● Dataset items:
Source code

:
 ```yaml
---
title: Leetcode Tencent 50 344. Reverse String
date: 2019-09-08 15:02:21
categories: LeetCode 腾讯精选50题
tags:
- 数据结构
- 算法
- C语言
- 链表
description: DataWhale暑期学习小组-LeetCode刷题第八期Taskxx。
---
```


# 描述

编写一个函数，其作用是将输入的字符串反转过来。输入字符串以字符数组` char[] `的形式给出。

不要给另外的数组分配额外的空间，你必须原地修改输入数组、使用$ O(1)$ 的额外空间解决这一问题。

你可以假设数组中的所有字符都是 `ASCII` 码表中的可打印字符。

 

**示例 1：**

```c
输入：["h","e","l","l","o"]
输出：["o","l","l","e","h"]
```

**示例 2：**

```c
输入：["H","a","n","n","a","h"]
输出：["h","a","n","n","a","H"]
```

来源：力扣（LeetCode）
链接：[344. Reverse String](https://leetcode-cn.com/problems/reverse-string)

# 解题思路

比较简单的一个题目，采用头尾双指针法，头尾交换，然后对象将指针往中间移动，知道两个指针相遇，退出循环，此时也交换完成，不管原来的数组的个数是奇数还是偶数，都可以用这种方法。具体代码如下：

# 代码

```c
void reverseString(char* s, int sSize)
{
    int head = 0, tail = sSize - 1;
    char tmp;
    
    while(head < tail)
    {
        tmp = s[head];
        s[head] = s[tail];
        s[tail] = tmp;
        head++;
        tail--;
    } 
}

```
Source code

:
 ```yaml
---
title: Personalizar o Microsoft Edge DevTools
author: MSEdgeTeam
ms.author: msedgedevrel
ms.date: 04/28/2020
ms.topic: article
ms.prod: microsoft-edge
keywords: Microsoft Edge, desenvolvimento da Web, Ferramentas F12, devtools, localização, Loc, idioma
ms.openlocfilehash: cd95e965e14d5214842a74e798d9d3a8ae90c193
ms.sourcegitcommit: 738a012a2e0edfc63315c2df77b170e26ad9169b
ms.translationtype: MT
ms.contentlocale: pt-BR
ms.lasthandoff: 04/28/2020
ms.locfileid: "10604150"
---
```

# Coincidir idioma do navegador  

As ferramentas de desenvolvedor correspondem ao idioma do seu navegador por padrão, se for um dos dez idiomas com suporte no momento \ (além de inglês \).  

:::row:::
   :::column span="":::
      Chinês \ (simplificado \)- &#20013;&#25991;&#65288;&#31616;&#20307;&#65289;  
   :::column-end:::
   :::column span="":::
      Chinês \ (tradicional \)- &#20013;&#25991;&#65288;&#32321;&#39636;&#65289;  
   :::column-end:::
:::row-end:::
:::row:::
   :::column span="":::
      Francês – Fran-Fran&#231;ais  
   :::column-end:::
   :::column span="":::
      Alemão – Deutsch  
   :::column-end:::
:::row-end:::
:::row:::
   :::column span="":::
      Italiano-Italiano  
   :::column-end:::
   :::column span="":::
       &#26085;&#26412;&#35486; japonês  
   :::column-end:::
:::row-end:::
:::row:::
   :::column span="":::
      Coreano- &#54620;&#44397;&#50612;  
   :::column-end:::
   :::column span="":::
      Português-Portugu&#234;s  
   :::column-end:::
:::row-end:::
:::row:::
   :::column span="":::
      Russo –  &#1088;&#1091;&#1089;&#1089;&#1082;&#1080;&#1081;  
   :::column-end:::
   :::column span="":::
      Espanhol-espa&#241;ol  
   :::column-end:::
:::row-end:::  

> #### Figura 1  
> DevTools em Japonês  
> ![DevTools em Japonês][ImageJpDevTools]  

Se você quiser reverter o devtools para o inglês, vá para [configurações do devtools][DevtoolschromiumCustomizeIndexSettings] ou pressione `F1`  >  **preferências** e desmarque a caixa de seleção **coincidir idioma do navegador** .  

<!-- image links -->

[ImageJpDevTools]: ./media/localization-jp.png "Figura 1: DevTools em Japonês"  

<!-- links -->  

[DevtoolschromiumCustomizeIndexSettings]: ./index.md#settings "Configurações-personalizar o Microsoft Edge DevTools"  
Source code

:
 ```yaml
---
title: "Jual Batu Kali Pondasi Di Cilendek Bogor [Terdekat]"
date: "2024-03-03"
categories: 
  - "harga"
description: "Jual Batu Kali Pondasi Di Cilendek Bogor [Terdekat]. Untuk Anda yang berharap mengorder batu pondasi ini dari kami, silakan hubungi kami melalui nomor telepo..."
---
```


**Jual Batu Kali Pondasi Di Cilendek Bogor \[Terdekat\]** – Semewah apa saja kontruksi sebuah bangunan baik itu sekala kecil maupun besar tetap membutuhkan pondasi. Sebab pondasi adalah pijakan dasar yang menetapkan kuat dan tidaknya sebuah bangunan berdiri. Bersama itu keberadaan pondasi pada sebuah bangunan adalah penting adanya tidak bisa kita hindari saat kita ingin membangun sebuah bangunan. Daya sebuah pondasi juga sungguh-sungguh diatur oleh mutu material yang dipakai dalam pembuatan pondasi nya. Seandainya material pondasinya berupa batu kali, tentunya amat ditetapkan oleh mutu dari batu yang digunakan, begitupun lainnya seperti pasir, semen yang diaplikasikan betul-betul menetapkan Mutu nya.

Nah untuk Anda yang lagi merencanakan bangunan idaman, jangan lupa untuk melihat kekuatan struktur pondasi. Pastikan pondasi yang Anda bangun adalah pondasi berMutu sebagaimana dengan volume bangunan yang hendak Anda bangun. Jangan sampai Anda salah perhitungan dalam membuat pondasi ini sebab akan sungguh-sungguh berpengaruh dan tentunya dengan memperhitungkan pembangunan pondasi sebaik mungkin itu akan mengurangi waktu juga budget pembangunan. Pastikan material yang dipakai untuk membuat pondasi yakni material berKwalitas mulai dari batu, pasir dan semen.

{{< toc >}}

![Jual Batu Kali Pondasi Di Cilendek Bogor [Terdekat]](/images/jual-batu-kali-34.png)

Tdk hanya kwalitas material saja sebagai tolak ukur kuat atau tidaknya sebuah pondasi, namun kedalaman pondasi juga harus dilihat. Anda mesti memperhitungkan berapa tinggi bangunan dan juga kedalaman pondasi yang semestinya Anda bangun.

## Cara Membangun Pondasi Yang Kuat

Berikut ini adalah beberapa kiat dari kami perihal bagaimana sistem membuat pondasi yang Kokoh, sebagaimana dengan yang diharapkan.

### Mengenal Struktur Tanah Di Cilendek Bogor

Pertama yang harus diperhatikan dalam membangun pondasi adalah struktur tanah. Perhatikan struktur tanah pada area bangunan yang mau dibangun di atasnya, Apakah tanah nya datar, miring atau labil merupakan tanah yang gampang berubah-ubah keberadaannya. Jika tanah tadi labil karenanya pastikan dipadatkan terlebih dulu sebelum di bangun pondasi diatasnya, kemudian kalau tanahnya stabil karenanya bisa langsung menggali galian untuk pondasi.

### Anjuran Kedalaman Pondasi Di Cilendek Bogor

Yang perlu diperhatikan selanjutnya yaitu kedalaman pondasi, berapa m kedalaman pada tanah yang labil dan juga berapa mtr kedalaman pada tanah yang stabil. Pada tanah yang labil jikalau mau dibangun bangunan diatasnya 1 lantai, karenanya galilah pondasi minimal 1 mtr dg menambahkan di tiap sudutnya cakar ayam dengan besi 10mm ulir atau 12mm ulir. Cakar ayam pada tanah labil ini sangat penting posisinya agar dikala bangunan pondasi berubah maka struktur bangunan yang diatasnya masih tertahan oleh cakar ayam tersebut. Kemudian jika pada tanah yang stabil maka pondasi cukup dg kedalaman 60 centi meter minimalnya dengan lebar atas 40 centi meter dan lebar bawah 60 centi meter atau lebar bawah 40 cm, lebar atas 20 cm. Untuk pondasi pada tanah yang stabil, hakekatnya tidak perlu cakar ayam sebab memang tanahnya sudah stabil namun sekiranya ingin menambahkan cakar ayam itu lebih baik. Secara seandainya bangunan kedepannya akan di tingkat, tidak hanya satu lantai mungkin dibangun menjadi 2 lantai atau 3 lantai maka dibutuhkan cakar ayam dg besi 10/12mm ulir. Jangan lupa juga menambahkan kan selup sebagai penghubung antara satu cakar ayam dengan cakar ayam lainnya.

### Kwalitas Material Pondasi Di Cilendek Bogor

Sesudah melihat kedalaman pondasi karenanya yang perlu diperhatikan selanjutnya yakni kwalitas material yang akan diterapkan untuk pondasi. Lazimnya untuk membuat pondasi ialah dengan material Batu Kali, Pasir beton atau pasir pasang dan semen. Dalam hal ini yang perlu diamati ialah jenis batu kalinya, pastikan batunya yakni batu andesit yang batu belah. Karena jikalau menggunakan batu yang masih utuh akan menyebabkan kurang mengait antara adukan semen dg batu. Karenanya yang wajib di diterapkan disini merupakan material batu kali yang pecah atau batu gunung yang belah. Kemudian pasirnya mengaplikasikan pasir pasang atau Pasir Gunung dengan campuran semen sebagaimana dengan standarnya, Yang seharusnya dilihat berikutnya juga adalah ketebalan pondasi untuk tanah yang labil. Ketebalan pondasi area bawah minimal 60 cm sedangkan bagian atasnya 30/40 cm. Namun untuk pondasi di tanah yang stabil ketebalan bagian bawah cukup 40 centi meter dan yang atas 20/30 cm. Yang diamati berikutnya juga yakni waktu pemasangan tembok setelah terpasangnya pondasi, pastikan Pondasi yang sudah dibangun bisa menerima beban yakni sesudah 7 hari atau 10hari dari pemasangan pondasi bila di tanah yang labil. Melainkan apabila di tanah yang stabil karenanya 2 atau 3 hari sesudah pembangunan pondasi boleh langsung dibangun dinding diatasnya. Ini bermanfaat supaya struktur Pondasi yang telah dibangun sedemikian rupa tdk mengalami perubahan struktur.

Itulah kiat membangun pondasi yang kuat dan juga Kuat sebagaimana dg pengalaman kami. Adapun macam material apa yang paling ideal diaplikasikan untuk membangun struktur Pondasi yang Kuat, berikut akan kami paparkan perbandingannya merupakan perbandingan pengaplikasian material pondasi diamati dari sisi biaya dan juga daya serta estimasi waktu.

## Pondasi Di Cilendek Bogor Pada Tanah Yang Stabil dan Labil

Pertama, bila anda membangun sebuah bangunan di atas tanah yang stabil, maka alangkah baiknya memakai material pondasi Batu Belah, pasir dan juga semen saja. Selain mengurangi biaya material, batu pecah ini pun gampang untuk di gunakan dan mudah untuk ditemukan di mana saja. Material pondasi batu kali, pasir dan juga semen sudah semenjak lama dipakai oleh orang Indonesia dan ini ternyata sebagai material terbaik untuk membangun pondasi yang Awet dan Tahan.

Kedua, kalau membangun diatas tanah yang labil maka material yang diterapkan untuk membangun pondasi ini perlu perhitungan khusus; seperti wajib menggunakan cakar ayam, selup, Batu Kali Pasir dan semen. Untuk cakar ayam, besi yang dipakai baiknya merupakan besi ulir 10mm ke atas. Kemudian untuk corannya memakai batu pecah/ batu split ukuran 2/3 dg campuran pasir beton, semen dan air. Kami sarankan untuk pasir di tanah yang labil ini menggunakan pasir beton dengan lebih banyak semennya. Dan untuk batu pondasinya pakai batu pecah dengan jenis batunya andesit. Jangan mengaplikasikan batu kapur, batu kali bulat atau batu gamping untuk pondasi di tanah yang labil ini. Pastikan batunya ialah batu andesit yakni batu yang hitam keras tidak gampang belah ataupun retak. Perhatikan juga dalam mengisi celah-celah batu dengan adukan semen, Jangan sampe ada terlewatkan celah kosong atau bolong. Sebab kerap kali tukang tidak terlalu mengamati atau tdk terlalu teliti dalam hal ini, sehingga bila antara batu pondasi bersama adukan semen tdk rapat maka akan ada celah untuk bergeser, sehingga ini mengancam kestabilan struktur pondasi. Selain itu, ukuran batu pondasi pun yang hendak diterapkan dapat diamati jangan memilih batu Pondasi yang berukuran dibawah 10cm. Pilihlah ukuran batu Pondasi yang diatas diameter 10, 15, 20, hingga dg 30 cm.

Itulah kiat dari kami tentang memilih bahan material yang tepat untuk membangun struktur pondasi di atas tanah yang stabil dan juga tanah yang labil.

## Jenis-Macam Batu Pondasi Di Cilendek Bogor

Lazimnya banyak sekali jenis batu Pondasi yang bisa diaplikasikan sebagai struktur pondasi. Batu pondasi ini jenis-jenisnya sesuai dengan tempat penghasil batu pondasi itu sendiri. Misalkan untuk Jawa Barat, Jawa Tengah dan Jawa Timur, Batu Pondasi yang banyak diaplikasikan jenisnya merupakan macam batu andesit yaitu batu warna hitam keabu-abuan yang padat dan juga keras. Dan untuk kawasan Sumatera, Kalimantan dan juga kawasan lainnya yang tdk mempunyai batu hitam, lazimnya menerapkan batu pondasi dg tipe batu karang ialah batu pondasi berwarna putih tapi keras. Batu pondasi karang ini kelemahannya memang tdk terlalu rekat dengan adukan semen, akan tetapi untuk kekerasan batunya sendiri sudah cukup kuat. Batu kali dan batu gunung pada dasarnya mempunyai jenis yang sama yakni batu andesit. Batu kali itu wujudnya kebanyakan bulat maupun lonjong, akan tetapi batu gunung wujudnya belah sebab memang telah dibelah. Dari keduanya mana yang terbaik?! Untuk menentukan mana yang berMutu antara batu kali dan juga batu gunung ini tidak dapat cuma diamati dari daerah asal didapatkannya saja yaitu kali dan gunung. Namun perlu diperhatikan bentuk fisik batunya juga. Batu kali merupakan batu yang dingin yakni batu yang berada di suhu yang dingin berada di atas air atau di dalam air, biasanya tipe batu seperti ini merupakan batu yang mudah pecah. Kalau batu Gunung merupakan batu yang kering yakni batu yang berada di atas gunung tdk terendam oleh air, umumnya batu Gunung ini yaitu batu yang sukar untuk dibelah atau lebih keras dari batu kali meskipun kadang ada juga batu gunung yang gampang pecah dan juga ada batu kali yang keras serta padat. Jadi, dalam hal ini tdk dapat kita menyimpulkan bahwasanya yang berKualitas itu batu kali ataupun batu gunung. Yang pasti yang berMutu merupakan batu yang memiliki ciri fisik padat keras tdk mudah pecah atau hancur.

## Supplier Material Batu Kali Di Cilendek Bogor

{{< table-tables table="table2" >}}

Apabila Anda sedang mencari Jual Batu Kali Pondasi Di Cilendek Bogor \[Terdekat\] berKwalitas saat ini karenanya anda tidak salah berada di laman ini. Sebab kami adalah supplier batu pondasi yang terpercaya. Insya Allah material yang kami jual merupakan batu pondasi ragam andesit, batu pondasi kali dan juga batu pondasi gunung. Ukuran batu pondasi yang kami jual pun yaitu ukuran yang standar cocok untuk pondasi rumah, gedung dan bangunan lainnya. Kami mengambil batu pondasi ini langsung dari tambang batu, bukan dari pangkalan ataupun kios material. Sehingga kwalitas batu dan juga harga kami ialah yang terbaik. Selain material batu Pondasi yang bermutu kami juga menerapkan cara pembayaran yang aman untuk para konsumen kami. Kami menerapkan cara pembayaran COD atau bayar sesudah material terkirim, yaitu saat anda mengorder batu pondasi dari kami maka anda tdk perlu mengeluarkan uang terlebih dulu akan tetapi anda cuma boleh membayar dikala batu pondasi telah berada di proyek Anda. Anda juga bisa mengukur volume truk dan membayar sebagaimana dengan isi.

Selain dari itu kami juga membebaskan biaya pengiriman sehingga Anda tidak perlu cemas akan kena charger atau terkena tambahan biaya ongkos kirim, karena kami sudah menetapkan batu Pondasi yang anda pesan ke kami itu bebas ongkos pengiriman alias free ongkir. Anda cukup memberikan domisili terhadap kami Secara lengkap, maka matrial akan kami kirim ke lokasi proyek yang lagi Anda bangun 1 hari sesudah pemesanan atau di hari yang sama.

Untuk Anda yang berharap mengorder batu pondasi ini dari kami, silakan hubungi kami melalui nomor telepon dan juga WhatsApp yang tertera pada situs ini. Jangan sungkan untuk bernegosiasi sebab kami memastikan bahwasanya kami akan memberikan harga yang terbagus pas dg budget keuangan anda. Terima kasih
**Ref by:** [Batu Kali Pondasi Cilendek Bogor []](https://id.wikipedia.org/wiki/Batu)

● Aim of the task:
What is the number of lines in the entries above that contain the word "menetapkan"? Answer with that number only.

● Answer box:
2